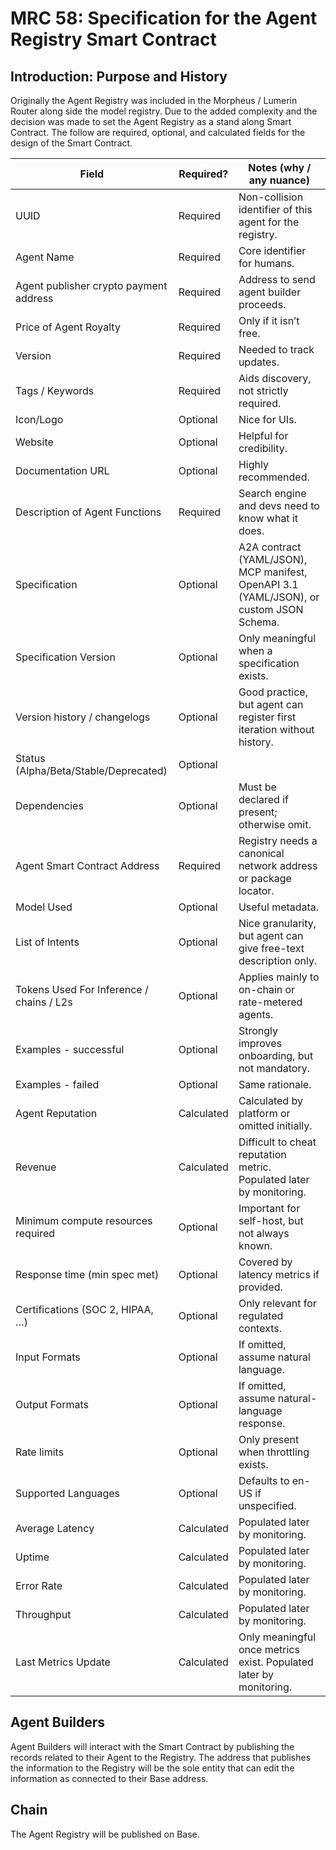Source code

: # MRC 58: Specification for the Agent Registry Smart Contract

## Introduction: Purpose and History
Originally the Agent Registry was included in the Morpheus / Lumerin Router along side the model registry. 
Due to the added complexity and the decision was made to set the Agent Registry as a stand along Smart Contract.
The follow are required, optional, and calculated fields for the design of the Smart Contract.

| Field                                    | Required?  | Notes (why / any nuance)                                                                                           |
|------------------------------------------|------------|--------------------------------------------------------------------------------------------------------------------|
| UUID                                     | Required   | Non-collision identifier of this agent for the registry.                                                          |
| Agent Name                               | Required   | Core identifier for humans.                                                                                       |
| Agent publisher crypto payment address   | Required   | Address to send agent builder proceeds.                                                                           |
| Price of Agent Royalty                   | Required   | Only if it isn’t free.                                                                                            |
| Version                                  | Required   | Needed to track updates.                                                                                          |
| Tags / Keywords                          | Required   | Aids discovery, not strictly required.                                                                            |
| Icon/Logo                                | Optional   | Nice for UIs.                                                                                                     |
| Website                                  | Optional   | Helpful for credibility.                                                                                          |
| Documentation URL                        | Optional   | Highly recommended.                                                                                               |
| Description of Agent Functions           | Required   | Search engine and devs need to know what it does.                                                                 |
| Specification                            | Optional   | A2A contract (YAML/JSON), MCP manifest, OpenAPI 3.1 (YAML/JSON), or custom JSON Schema.                           |
| Specification Version                    | Optional   | Only meaningful when a specification exists.                                                                      |
| Version history / changelogs             | Optional   | Good practice, but agent can register first iteration without history.                                            |
| Status (Alpha/Beta/Stable/Deprecated)    | Optional   |                                                                                                                   |
| Dependencies                             | Optional   | Must be declared if present; otherwise omit.                                                                      |
| Agent Smart Contract Address             | Required   | Registry needs a canonical network address or package locator.                                                    |
| Model Used                               | Optional   | Useful metadata.                                                                                                  |
| List of Intents                          | Optional   | Nice granularity, but agent can give free-text description only.                                                  |
| Tokens Used For Inference / chains / L2s | Optional   | Applies mainly to on-chain or rate-metered agents.                                                                |
| Examples - successful                    | Optional   | Strongly improves onboarding, but not mandatory.                                                                  |
| Examples - failed                        | Optional   | Same rationale.                                                                                                   |
| Agent Reputation                         | Calculated | Calculated by platform or omitted initially.                                                                      |
| Revenue                                  | Calculated | Difficult to cheat reputation metric. Populated later by monitoring.                                              |
| Minimum compute resources required       | Optional   | Important for self-host, but not always known.                                                                    |
| Response time (min spec met)             | Optional   | Covered by latency metrics if provided.                                                                           |
| Certifications (SOC 2, HIPAA, …)         | Optional   | Only relevant for regulated contexts.                                                                             |
| Input Formats                            | Optional   | If omitted, assume natural language.                                                                              |
| Output Formats                           | Optional   | If omitted, assume natural-language response.                                                                     |
| Rate limits                              | Optional   | Only present when throttling exists.                                                                              |
| Supported Languages                      | Optional   | Defaults to en-US if unspecified.                                                                                 |
| Average Latency                          | Calculated | Populated later by monitoring.                                                                                    |
| Uptime                                   | Calculated | Populated later by monitoring.                                                                                    |
| Error Rate                               | Calculated | Populated later by monitoring.                                                                                    |
| Throughput                               | Calculated | Populated later by monitoring.                                                                                    |
| Last Metrics Update                      | Calculated | Only meaningful once metrics exist. Populated later by monitoring.                                                |

## Agent Builders
Agent Builders will interact with the Smart Contract by publishing the records related to their Agent to the Registry.
The address that publishes the information to the Registry will be the sole entity that can edit the information as connected to their Base address.

## Chain
The Agent Registry will be published on Base.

__Task item__
The pictures in the data should be omitted, and every remaining line set down exactly.

__Worked solution__
Source code

: # MRC 58: Specification for the Agent Registry Smart Contract

## Introduction: Purpose and History
Originally the Agent Registry was included in the Morpheus / Lumerin Router along side the model registry. 
Due to the added complexity and the decision was made to set the Agent Registry as a stand along Smart Contract.
The follow are required, optional, and calculated fields for the design of the Smart Contract.

| Field                                    | Required?  | Notes (why / any nuance)                                                                                           |
|------------------------------------------|------------|--------------------------------------------------------------------------------------------------------------------|
| UUID                                     | Required   | Non-collision identifier of this agent for the registry.                                                          |
| Agent Name                               | Required   | Core identifier for humans.                                                                                       |
| Agent publisher crypto payment address   | Required   | Address to send agent builder proceeds.                                                                           |
| Price of Agent Royalty                   | Required   | Only if it isn’t free.                                                                                            |
| Version                                  | Required   | Needed to track updates.                                                                                          |
| Tags / Keywords                          | Required   | Aids discovery, not strictly required.                                                                            |
| Icon/Logo                                | Optional   | Nice for UIs.                                                                                                     |
| Website                                  | Optional   | Helpful for credibility.                                                                                          |
| Documentation URL                        | Optional   | Highly recommended.                                                                                               |
| Description of Agent Functions           | Required   | Search engine and devs need to know what it does.                                                                 |
| Specification                            | Optional   | A2A contract (YAML/JSON), MCP manifest, OpenAPI 3.1 (YAML/JSON), or custom JSON Schema.                           |
| Specification Version                    | Optional   | Only meaningful when a specification exists.                                                                      |
| Version history / changelogs             | Optional   | Good practice, but agent can register first iteration without history.                                            |
| Status (Alpha/Beta/Stable/Deprecated)    | Optional   |                                                                                                                   |
| Dependencies                             | Optional   | Must be declared if present; otherwise omit.                                                                      |
| Agent Smart Contract Address             | Required   | Registry needs a canonical network address or package locator.                                                    |
| Model Used                               | Optional   | Useful metadata.                                                                                                  |
| List of Intents                          | Optional   | Nice granularity, but agent can give free-text description only.                                                  |
| Tokens Used For Inference / chains / L2s | Optional   | Applies mainly to on-chain or rate-metered agents.                                                                |
| Examples - successful                    | Optional   | Strongly improves onboarding, but not mandatory.                                                                  |
| Examples - failed                        | Optional   | Same rationale.                                                                                                   |
| Agent Reputation                         | Calculated | Calculated by platform or omitted initially.                                                                      |
| Revenue                                  | Calculated | Difficult to cheat reputation metric. Populated later by monitoring.                                              |
| Minimum compute resources required       | Optional   | Important for self-host, but not always known.                                                                    |
| Response time (min spec met)             | Optional   | Covered by latency metrics if provided.                                                                           |
| Certifications (SOC 2, HIPAA, …)         | Optional   | Only relevant for regulated contexts.                                                                             |
| Input Formats                            | Optional   | If omitted, assume natural language.                                                                              |
| Output Formats                           | Optional   | If omitted, assume natural-language response.                                                                     |
| Rate limits                              | Optional   | Only present when throttling exists.                                                                              |
| Supported Languages                      | Optional   | Defaults to en-US if unspecified.                                                                                 |
| Average Latency                          | Calculated | Populated later by monitoring.                                                                                    |
| Uptime                                   | Calculated | Populated later by monitoring.                                                                                    |
| Error Rate                               | Calculated | Populated later by monitoring.                                                                                    |
| Throughput                               | Calculated | Populated later by monitoring.                                                                                    |
| Last Metrics Update                      | Calculated | Only meaningful once metrics exist. Populated later by monitoring.                                                |

## Agent Builders
Agent Builders will interact with the Smart Contract by publishing the records related to their Agent to the Registry.
The address that publishes the information to the Registry will be the sole entity that can edit the information as connected to their Base address.

## Chain
The Agent Registry will be published on Base.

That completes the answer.